Ace breakfast with these paleo breakfast enchiladas! They are perfect for Whole30, paleo or even just gluten free diets. Meal prep them on Sunday and enjoy a delicious paleo breakfast all week too.
When doing Whole30 or trying to stick to paleo eating, breakfast can be tough. I always feel like I follow the same routine of bacon and eggs or paleo breakfast meatballs when I’m making a paleo breakfast recipe. That all changed with these paleo breakfast enchiladas though.
To make a paleo breakfast recipe, you obviously have to cut out all grains, refined sugars and a few other key ingredients.

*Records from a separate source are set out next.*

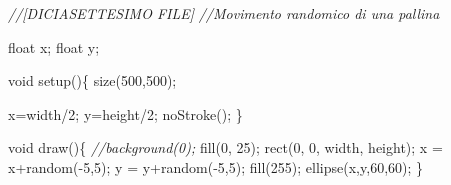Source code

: \documentclass[
]{article}
\newenvironment{Shaded}{}{}
\newcommand{\CommentTok}[1]{\textcolor[rgb]{0.38,0.63,0.69}{\textit{#1}}}
\newcommand{\DataTypeTok}[1]{\textcolor[rgb]{0.56,0.13,0.00}{#1}}
\newcommand{\DecValTok}[1]{\textcolor[rgb]{0.25,0.63,0.44}{#1}}
\newcommand{\FunctionTok}[1]{\textcolor[rgb]{0.02,0.16,0.49}{#1}}
\newcommand{\NormalTok}[1]{#1}
\newcommand{\OperatorTok}[1]{\textcolor[rgb]{0.40,0.40,0.40}{#1}}
\begin{document}
\begin{Shaded}
\begin{Highlighting}[]
\CommentTok{//[DICIASETTESIMO FILE]}
 \CommentTok{//Movimento randomico di una pallina}

\DataTypeTok{float}\NormalTok{ x}\OperatorTok{;}
\DataTypeTok{float}\NormalTok{ y}\OperatorTok{;}

\DataTypeTok{void} \FunctionTok{setup}\OperatorTok{()\{}
    \FunctionTok{size}\OperatorTok{(}\DecValTok{500}\OperatorTok{,}\DecValTok{500}\OperatorTok{);}

\NormalTok{    x}\OperatorTok{=}\NormalTok{width}\OperatorTok{/}\DecValTok{2}\OperatorTok{;}
\NormalTok{    y}\OperatorTok{=}\NormalTok{height}\OperatorTok{/}\DecValTok{2}\OperatorTok{;}
    \FunctionTok{noStroke}\OperatorTok{();}
\OperatorTok{\}}

\DataTypeTok{void} \FunctionTok{draw}\OperatorTok{()\{}
    \CommentTok{//background(0);}
    \FunctionTok{fill}\OperatorTok{(}\DecValTok{0}\OperatorTok{,} \DecValTok{25}\OperatorTok{);}
    \FunctionTok{rect}\OperatorTok{(}\DecValTok{0}\OperatorTok{,} \DecValTok{0}\OperatorTok{,}\NormalTok{ width}\OperatorTok{,}\NormalTok{ height}\OperatorTok{);}
\NormalTok{    x }\OperatorTok{=}\NormalTok{ x}\OperatorTok{+}\FunctionTok{random}\OperatorTok{({-}}\DecValTok{5}\OperatorTok{,}\DecValTok{5}\OperatorTok{);}
\NormalTok{    y }\OperatorTok{=}\NormalTok{ y}\OperatorTok{+}\FunctionTok{random}\OperatorTok{({-}}\DecValTok{5}\OperatorTok{,}\DecValTok{5}\OperatorTok{);}
    \FunctionTok{fill}\OperatorTok{(}\DecValTok{255}\OperatorTok{);}
    \FunctionTok{ellipse}\OperatorTok{(}\NormalTok{x}\OperatorTok{,}\NormalTok{y}\OperatorTok{,}\DecValTok{60}\OperatorTok{,}\DecValTok{60}\OperatorTok{);}
\OperatorTok{\}}
\end{Highlighting}
\end{Shaded}
\end{document}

To make these breakfast enchiladas paleo friendly, I replaced the tortillas with thin, crepe like eggs.
The filling is a mixture of pulled pork and diced potatoes. You can substitute pretty much any of your favorite breakfast meats though.
Some great filling ideas for the enchiladas:
- Breakfast sausage and sweet potato
- Diced ham and potato
- Pulled pork and butternut squash
- Sage sausage and apple
Want a little cheese without the actual cheese? Toss on some nutritional yeast to get that cheese like texture. That will keep the enchiladas a paleo breakfast but it won’t be Whole30 compliant.
I highly recommend saving the extra enchilada sauce. I gave some to a friend and she said she just wanted to eat it with a spoon! So good and perfect for adding a little extra flavor to so many dishes like (note: these are not all paleo)
- Enchilada Skillet
- Chicken Enchilada Stuffed Zucchini
- Tex Mex Chilaquiles
- Enchilada Stuffed Poblano Peppers
I made a batch of these up until the baking the step and then kept them in the fridge until the next day when I was ready to bake and serve them.
You could also make these individually and just heat up the sauce before putting it on top of your rolled up and stuffed egg “crepe.” Any way you make these, you are guaranteed to have a paleo breakfast that tastes anything like diet food!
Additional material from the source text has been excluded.